3 Replies Latest reply on Sep 15, 2006 3:18 PM by vpsangeetha

    JBAS-3639 -- Lookup fails duringfailover

    brian.stansberry

      Please confirm that your service makes more than one attempt to find the connection factory. The factory gets bound to JNDI as part of the failover of the HA-JMS service. HA-JMS is also running as an HA singleton. If your mbean does the lookup before the deployment of HA-JMS is complete, you'll get an NNFE.

        • 1. Re: JBAS-3639 -- Lookup fails duringfailover
          vpsangeetha

          I implemented the retry loop to find the connection factory. The MBean does start up on the other node, but now the failover takes about 5 min which seems a bit too long.

          We are wondering if it is because the startSingleton in our mbeans are blocking.
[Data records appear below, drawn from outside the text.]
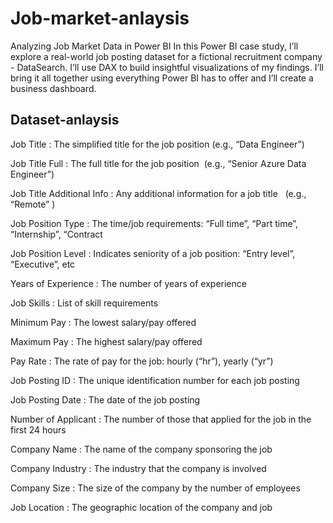# Job-market-anlaysis
Analyzing Job Market Data in Power BI
In this Power BI case study, I’ll explore a real-world job posting dataset for a fictional recruitment company - DataSearch. I’ll use DAX to build insightful visualizations of my findings. I’ll bring it all together using everything Power BI has to offer and I’ll create a business dashboard.

## Dataset-anlaysis

Job Title : The simplified title for the job position (e.g., “Data Engineer”)

Job Title Full : The full title for the job position  (e.g., “Senior Azure Data Engineer”)

Job Title Additional Info : Any additional information for a job title   (e.g., “Remote” )

Job Position Type : The time/job requirements: “Full time”, “Part time”,  “Internship”, “Contract

Job Position Level : Indicates seniority of a job position: “Entry level”, “Executive”, etc

Years of Experience : The number of years of experience

Job Skills : List of skill requirements

Minimum Pay : The lowest salary/pay offered

Maximum Pay : The highest salary/pay offered

Pay Rate : The rate of pay for the job: hourly (“hr”), yearly (“yr”)

Job Posting ID  : The unique identification number for each job posting

Job Posting Date : The date of the job posting

Number of Applicant : The number of those that applied for the job in the first 24 hours

Company Name :  The name of the company sponsoring the job 

Company Industry : The industry that the company is involved

Company Size : The size of the company by the number of employees

Job Location : The geographic location of the company and job

 
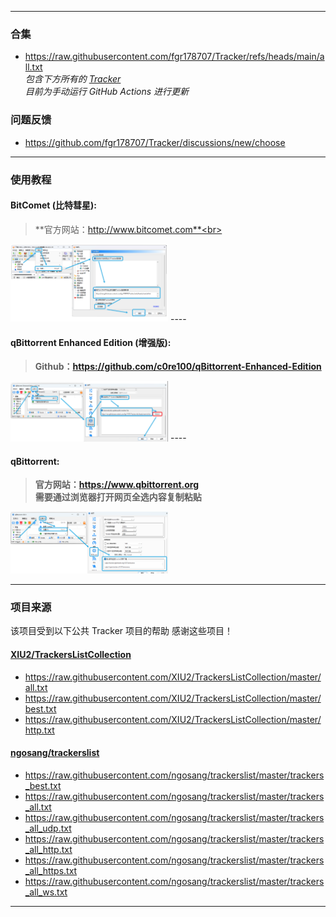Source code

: ****

### 合集 
* https://raw.githubusercontent.com/fgr178707/Tracker/refs/heads/main/all.txt<br>
*包含下方所有的 [Tracker](#项目来源) <br>目前为手动运行 GitHub Actions 进行更新*
### 问题反馈 
* https://github.com/fgr178707/Tracker/discussions/new/choose
----
### 使用教程

#### BitComet (比特彗星):

> **官方网站：http://www.bitcomet.com**<br>
<img src="img/1.png" width="50%">
----

#### qBittorrent Enhanced Edition (增强版):
> **Github：https://github.com/c0re100/qBittorrent-Enhanced-Edition <br>**
<img src="img/2.png" alt="图片出自于 XIU2/TrackersListCollection" width="50%">
----

#### qBittorrent:
> **官方网站：https://www.qbittorrent.org<br>需要通过浏览器打开网页全选内容复制粘贴<br>**
<img src="img/3.png" alt="图片出自于 XIU2/TrackersListCollection"  width="50%">

----

### 项目来源

该项目受到以下公共 Tracker 项目的帮助 感谢这些项目！

#### [XIU2/TrackersListCollection](https://github.com/XIU2/TrackersListCollection)
* https://raw.githubusercontent.com/XIU2/TrackersListCollection/master/all.txt
* https://raw.githubusercontent.com/XIU2/TrackersListCollection/master/best.txt
* https://raw.githubusercontent.com/XIU2/TrackersListCollection/master/http.txt

#### [ngosang/trackerslist](https://github.com/ngosang/trackerslist)
* https://raw.githubusercontent.com/ngosang/trackerslist/master/trackers_best.txt
* https://raw.githubusercontent.com/ngosang/trackerslist/master/trackers_all.txt
* https://raw.githubusercontent.com/ngosang/trackerslist/master/trackers_all_udp.txt
* https://raw.githubusercontent.com/ngosang/trackerslist/master/trackers_all_http.txt
* https://raw.githubusercontent.com/ngosang/trackerslist/master/trackers_all_https.txt
* https://raw.githubusercontent.com/ngosang/trackerslist/master/trackers_all_ws.txt

****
I am going to implement the startSingleton so that it returns immediately and do the work in a seperate thread. I will see if that works.

          Does that sound right to you? Do you have any other suggestions?

          • 2. Re: JBAS-3639 -- Lookup fails duringfailover
            brian.stansberry

            That could very well be the issue. When there's a topology change, basically one thread loops through all the services that are monitoring the cluster notifying them of the change. Eventually those calls reach your singletons. If each of those singletons then takes a long time starting, the whole process will be slow. If the startup of a singleton is going to take a long time and it can be done asynchronously, it's definitely better to do it that way.

            • 3. Re: JBAS-3639 -- Lookup fails duringfailover
              vpsangeetha

              Thank you for your suggestions. We implemented the singletons so that they return immediately and run the actual tasks it is supposed to do asynchronously. We also implemented the retry loop to find the connection factory.

              We just tested it and the initial results look very promising. The failover happens immediately and all our services come back up in a minute. We are going to be doing more testing over the next week to make sure everything is OK.